U.S. President Donald Trump and Chinese Vice Premier Liu He have signed a trade deal that requires structural reforms and other changes to China’s economic and trade regime in the areas of intellectual property, technology transfer, agriculture, financial services, and currency and foreign exchange. The 90-page phase one agreement also includes a commitment by China that it will make substantial additional purchases of U.S. goods and services in the coming years. The United States agrees to cut tariffs on $120 billion in Chinese goods by half, to 7.5% within approximately 30 days, and to forgo other planned tariffs.
While agriculture purchases have smaller goals for increased trade under the deal than energy, manufacturing, and services, the trade provisions (pdf) still lay out a planned increase of $32 billion over the two-year period. In addition to purchase agreements, a multitude of non-tariff barriers to U.S. agriculture and seafood products are addressed in the deal, including for meat, poultry, seafood, rice, dairy, infant formula, horticultural products, animal feed and feed additives, pet food, and products of agriculture biotechnology.

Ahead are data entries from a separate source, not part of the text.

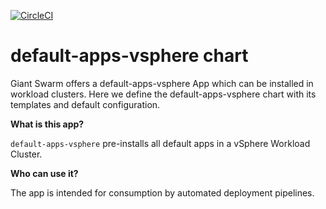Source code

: [![CircleCI](https://circleci.com/gh/giantswarm/default-apps-vsphere.svg?style=shield)](https://circleci.com/gh/giantswarm/default-apps-vsphere)

# default-apps-vsphere chart

Giant Swarm offers a default-apps-vsphere App which can be installed in workload clusters.
Here we define the default-apps-vsphere chart with its templates and default configuration.

**What is this app?**

`default-apps-vsphere` pre-installs all default apps in a vSphere Workload Cluster.

**Who can use it?**

The app is intended for consumption by automated deployment pipelines.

“This agreement finally levels the playing field for U.S. agriculture and will be a bonanza for America’s farmers, ranchers, and producers,” said U.S. Agriculture Secretary Sonny Perdue, in a USDA press release. “China has not played by the rules for too long, and I thank President Trump for standing up to their unfair trading practices and for putting America first. We look forward to exporting to Chinese customers hungry for American products.”